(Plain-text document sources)
*** Block opens ***
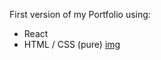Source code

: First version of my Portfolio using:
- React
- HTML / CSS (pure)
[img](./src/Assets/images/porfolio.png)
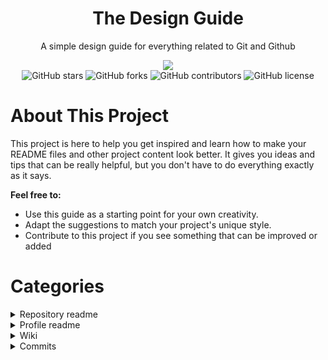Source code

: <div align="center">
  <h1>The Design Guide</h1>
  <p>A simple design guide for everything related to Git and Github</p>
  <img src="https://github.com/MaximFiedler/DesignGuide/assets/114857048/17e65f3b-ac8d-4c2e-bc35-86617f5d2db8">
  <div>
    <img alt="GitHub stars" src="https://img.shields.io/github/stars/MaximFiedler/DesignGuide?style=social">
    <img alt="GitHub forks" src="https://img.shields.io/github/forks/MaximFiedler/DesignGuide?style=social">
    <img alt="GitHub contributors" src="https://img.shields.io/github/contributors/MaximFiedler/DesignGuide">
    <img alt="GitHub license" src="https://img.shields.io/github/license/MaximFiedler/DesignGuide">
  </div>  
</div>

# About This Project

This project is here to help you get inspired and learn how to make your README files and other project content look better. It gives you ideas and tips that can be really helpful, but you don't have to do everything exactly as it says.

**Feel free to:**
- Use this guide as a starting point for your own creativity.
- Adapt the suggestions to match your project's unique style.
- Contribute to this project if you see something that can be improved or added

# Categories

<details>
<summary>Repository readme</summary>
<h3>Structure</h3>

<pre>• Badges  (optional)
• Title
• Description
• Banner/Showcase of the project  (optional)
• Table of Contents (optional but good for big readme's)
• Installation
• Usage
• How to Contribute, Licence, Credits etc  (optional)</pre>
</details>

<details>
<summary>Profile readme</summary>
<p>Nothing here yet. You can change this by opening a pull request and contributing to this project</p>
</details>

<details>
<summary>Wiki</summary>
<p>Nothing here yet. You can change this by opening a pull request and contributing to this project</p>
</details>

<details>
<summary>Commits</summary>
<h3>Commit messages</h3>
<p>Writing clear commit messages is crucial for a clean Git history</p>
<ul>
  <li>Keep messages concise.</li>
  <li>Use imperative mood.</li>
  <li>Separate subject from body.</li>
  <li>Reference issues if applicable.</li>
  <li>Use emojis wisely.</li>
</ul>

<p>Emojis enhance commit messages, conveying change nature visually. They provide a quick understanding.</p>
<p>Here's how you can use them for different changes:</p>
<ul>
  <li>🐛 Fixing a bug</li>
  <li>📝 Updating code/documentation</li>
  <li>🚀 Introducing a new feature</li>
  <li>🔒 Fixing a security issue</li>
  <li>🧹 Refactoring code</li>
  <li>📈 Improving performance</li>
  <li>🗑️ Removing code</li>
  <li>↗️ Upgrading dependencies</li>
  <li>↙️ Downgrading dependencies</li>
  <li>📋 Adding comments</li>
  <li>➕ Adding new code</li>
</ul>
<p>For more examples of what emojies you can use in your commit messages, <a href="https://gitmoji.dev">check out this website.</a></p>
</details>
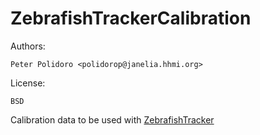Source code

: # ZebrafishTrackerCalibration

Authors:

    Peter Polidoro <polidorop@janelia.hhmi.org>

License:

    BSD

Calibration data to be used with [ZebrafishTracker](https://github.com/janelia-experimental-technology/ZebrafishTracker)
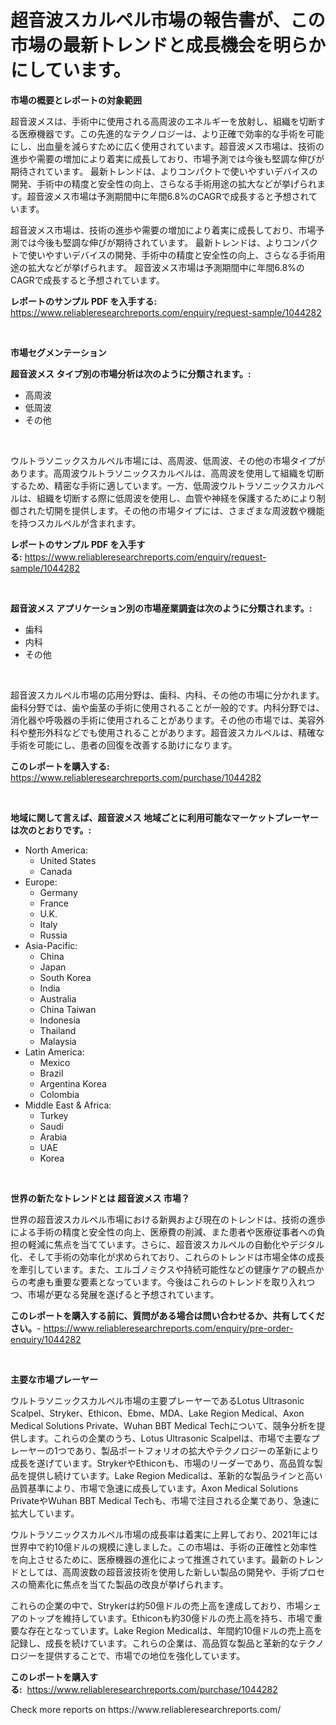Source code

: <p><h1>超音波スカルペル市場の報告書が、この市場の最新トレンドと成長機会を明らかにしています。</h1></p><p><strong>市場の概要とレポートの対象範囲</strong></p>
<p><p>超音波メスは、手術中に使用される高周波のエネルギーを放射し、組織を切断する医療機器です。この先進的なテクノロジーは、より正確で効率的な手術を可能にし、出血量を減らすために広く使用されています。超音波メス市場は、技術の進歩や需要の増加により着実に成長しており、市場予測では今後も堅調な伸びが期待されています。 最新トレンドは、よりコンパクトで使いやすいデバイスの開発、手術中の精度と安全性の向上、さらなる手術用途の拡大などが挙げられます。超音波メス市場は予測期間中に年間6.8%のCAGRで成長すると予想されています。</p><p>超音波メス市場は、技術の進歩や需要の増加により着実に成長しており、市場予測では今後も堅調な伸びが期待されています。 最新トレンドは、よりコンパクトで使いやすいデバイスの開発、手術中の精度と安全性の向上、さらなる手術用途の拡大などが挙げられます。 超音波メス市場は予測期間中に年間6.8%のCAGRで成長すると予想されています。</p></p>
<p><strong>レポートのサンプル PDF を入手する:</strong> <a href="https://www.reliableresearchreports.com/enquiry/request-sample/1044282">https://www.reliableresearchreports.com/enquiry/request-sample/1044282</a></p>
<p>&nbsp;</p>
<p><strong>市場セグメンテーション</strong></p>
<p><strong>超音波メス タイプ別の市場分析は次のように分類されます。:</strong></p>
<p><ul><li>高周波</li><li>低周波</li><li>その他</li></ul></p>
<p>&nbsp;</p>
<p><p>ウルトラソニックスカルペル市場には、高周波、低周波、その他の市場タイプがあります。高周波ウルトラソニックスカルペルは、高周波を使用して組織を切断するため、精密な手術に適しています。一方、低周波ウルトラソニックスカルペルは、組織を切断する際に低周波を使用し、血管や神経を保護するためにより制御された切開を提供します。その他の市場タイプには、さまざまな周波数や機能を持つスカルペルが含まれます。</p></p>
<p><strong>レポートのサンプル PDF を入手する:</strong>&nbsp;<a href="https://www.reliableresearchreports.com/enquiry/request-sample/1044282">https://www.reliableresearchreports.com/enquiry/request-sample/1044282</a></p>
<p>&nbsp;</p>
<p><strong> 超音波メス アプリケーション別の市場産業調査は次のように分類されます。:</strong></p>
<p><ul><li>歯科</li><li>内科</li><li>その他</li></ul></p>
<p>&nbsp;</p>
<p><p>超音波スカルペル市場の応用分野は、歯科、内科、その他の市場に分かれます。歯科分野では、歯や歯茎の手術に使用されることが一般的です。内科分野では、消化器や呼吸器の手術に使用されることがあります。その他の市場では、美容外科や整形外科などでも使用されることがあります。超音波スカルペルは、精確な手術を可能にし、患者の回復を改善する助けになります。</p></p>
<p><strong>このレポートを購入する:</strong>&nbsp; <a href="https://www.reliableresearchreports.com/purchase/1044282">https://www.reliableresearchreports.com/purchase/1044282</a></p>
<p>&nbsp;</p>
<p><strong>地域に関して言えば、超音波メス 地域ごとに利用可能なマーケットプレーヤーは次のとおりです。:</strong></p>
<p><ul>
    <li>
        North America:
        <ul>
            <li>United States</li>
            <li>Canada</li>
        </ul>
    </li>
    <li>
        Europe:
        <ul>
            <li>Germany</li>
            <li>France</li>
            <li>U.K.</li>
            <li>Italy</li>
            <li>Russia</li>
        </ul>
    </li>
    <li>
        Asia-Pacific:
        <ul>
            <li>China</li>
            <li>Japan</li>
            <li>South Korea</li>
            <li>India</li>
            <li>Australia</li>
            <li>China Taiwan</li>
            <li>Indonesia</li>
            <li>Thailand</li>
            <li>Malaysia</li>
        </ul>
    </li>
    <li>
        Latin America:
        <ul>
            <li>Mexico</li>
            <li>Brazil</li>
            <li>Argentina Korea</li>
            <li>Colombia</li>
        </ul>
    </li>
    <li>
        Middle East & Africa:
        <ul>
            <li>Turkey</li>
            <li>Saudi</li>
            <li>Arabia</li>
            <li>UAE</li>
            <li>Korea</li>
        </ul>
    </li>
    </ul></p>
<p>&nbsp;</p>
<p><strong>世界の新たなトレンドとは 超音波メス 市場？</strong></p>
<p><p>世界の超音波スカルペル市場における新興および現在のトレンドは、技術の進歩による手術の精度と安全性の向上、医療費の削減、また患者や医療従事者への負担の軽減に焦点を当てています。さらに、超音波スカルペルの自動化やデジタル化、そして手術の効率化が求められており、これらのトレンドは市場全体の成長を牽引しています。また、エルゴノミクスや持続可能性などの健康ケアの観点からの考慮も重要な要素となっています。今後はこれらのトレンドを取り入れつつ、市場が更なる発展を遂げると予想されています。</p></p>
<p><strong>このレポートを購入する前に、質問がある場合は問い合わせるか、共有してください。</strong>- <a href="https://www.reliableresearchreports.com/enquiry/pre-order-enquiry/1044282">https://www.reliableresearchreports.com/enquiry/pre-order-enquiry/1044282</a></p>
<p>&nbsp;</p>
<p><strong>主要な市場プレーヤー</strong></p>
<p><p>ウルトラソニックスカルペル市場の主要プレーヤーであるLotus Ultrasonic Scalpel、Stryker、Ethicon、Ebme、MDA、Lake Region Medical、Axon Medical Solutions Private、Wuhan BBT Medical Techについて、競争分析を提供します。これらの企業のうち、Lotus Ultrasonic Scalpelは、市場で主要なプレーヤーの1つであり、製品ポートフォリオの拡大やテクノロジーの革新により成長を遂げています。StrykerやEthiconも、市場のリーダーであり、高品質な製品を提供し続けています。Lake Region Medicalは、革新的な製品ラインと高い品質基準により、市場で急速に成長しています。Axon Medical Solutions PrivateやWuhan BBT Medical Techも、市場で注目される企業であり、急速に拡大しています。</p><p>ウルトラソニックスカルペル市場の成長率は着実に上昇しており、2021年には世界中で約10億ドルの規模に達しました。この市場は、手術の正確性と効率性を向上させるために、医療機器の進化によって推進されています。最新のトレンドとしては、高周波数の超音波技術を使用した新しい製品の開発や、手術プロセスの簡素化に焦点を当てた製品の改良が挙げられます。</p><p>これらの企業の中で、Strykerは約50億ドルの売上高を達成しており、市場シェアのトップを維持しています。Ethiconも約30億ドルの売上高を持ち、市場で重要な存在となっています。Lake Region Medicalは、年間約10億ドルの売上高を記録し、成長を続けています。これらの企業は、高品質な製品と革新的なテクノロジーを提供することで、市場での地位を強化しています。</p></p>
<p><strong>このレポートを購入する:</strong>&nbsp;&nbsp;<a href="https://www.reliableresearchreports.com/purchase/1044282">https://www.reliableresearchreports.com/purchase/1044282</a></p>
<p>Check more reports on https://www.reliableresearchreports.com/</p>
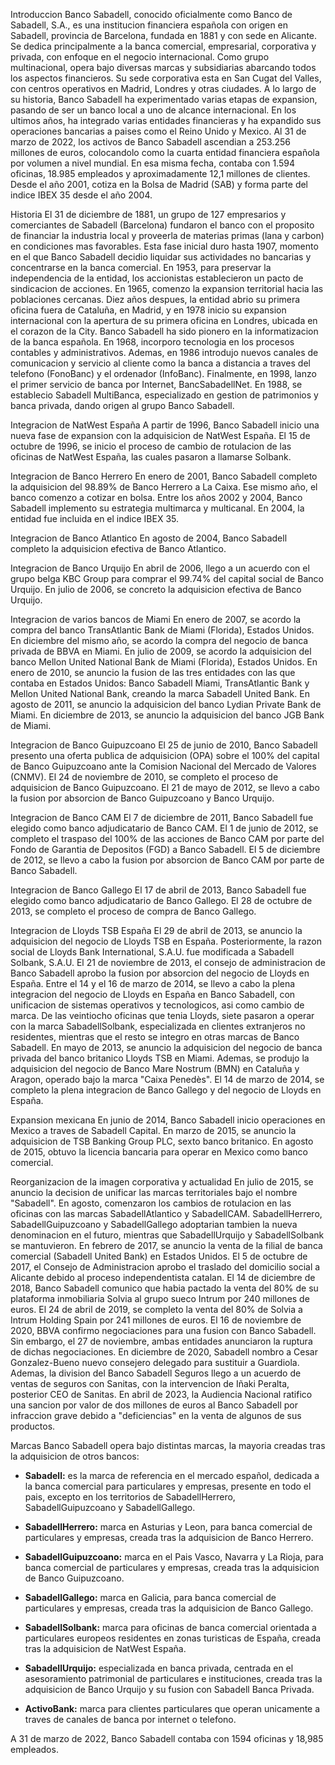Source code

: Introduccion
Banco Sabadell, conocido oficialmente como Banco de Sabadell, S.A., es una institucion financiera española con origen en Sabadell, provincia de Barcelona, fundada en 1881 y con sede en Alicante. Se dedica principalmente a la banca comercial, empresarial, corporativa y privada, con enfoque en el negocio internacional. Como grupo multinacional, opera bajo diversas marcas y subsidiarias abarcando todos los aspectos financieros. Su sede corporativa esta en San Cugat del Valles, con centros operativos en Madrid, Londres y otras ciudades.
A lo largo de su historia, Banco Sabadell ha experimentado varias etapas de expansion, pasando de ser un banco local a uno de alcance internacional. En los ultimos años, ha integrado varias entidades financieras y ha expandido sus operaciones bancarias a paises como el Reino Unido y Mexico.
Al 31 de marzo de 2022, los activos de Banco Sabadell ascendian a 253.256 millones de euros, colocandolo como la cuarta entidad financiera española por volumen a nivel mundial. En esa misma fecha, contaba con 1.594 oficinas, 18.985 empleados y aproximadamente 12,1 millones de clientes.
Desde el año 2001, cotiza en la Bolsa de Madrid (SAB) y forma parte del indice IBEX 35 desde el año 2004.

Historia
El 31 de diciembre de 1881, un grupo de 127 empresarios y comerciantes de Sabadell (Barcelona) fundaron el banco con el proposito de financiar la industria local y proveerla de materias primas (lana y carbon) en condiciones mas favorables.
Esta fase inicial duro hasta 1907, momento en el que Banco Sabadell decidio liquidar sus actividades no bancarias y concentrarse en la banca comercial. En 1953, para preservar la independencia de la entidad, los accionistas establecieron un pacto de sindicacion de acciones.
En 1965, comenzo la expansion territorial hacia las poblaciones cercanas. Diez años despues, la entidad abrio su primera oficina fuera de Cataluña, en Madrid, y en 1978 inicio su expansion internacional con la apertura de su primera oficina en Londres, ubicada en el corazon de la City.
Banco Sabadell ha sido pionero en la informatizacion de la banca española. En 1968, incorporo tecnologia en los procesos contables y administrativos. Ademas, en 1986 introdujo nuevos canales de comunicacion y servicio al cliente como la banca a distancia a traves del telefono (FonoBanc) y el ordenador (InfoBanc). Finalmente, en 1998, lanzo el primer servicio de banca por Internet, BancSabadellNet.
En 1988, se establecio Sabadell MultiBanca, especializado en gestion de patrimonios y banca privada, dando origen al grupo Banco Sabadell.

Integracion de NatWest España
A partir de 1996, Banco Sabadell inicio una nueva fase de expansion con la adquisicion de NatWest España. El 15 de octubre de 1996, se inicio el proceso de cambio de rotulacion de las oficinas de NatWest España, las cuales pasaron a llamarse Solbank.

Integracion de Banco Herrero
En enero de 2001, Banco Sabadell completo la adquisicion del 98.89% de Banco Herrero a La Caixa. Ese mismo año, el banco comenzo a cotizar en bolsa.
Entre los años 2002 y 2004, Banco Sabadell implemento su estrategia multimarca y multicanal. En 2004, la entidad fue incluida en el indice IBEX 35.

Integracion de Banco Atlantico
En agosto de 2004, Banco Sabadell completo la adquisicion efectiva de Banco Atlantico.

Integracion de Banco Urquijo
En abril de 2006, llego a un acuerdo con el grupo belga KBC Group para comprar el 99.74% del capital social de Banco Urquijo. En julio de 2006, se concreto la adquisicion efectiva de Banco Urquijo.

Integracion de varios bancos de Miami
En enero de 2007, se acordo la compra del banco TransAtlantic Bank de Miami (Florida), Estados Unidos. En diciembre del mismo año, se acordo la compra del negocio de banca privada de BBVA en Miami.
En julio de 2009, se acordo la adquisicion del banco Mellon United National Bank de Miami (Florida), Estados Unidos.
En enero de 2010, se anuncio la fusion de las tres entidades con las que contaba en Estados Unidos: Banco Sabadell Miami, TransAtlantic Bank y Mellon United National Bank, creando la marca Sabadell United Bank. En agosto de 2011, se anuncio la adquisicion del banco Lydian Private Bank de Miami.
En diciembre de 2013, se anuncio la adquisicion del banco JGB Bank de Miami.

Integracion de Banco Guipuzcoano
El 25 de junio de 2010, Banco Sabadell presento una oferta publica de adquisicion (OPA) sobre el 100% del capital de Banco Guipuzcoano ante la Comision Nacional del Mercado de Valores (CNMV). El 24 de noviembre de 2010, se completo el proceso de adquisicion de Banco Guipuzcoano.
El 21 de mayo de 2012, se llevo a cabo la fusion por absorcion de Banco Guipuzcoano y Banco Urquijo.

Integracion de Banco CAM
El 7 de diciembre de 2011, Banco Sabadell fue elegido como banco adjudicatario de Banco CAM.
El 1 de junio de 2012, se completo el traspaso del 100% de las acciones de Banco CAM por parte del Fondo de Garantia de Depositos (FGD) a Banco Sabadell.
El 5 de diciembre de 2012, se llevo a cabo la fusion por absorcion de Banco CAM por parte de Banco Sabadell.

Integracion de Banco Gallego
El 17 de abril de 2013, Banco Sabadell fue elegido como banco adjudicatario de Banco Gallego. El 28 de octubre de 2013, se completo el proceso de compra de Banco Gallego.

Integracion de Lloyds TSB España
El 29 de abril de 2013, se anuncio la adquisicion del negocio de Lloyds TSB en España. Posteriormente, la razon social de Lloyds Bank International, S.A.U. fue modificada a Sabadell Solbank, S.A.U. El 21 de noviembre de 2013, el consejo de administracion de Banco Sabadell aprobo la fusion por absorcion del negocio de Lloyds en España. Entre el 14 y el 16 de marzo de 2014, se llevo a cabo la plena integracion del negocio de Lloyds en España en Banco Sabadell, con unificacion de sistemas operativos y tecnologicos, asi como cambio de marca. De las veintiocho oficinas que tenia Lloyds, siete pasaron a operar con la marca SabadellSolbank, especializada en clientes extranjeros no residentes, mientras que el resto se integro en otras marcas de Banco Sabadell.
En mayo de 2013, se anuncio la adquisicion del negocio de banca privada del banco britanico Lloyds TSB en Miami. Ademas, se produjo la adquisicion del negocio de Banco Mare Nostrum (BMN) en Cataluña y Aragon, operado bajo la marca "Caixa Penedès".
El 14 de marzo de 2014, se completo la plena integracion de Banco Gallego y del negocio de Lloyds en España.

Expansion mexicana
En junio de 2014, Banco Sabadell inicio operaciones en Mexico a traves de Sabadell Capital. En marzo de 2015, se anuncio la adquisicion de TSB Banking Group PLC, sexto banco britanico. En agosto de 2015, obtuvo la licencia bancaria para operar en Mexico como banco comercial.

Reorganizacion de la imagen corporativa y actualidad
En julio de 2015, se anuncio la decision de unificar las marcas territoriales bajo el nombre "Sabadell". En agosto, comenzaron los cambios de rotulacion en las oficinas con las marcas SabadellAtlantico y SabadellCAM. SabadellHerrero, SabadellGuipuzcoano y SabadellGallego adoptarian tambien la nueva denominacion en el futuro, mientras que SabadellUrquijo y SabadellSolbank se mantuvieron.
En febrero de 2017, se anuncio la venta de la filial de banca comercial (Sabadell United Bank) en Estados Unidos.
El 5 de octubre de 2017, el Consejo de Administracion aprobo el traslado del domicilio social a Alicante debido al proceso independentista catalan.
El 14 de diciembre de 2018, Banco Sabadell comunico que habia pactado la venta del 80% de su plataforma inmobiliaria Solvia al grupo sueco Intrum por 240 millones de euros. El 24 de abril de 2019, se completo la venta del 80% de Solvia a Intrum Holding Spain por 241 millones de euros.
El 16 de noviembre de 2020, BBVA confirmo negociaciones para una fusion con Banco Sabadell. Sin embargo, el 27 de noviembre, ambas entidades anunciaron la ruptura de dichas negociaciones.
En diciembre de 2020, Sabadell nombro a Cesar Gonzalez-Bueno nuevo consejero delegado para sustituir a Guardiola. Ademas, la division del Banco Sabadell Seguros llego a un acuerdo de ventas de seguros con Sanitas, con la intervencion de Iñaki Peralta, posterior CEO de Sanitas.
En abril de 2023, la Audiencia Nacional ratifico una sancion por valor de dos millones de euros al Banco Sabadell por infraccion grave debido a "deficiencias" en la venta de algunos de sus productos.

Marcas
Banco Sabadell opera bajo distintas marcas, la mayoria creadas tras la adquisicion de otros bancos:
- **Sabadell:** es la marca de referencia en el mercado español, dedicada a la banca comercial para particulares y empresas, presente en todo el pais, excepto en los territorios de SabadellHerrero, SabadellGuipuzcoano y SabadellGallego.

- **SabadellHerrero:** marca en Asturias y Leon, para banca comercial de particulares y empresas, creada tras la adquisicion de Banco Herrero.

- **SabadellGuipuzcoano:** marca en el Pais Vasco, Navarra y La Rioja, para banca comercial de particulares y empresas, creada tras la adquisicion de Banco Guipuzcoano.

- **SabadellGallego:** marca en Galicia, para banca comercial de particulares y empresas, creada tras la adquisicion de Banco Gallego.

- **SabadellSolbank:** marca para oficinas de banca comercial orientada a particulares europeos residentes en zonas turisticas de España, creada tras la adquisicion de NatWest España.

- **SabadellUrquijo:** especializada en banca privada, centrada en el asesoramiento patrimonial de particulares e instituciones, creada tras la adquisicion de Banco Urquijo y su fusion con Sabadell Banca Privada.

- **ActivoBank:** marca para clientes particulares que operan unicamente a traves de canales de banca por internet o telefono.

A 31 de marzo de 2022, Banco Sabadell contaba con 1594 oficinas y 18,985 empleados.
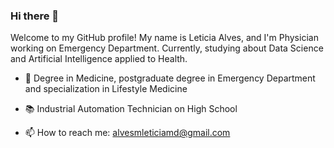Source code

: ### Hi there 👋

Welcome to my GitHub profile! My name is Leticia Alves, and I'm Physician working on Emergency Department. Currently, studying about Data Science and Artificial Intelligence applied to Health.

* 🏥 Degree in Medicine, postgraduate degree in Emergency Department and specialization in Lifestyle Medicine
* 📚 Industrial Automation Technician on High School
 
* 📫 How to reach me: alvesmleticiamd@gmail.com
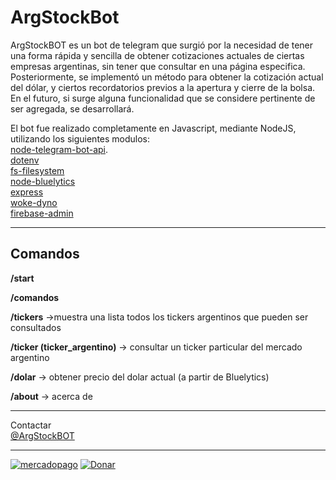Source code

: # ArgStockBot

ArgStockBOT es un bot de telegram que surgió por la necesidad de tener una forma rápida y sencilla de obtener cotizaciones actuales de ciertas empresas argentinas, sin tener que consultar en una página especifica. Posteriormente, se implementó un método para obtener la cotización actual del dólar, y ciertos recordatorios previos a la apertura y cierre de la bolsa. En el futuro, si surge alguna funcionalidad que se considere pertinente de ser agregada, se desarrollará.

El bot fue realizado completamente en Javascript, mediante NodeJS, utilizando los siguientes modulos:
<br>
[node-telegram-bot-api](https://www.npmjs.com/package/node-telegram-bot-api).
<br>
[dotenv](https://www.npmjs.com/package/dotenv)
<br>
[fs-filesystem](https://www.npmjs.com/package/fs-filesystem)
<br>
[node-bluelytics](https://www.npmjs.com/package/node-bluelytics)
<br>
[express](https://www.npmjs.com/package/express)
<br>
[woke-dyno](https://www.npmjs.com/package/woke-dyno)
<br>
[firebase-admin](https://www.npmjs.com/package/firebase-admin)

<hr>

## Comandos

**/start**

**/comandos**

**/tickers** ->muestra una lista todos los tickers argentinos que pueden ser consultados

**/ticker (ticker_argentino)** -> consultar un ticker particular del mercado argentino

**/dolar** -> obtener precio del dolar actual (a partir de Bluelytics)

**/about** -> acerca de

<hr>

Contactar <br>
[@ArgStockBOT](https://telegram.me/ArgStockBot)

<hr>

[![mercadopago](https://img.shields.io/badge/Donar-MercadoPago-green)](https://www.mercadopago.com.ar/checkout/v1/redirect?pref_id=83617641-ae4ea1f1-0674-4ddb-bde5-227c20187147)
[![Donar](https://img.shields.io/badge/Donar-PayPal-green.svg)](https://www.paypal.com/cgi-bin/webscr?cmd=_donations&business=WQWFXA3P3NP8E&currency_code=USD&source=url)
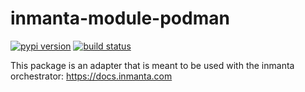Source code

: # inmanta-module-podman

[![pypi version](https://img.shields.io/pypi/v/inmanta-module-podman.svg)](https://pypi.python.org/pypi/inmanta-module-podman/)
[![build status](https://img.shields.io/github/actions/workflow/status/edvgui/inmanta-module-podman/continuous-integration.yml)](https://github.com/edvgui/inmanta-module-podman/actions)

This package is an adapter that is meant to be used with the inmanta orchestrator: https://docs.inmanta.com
*** Block closes ***
Give the number of lines above containing the word "more", with no other text.

2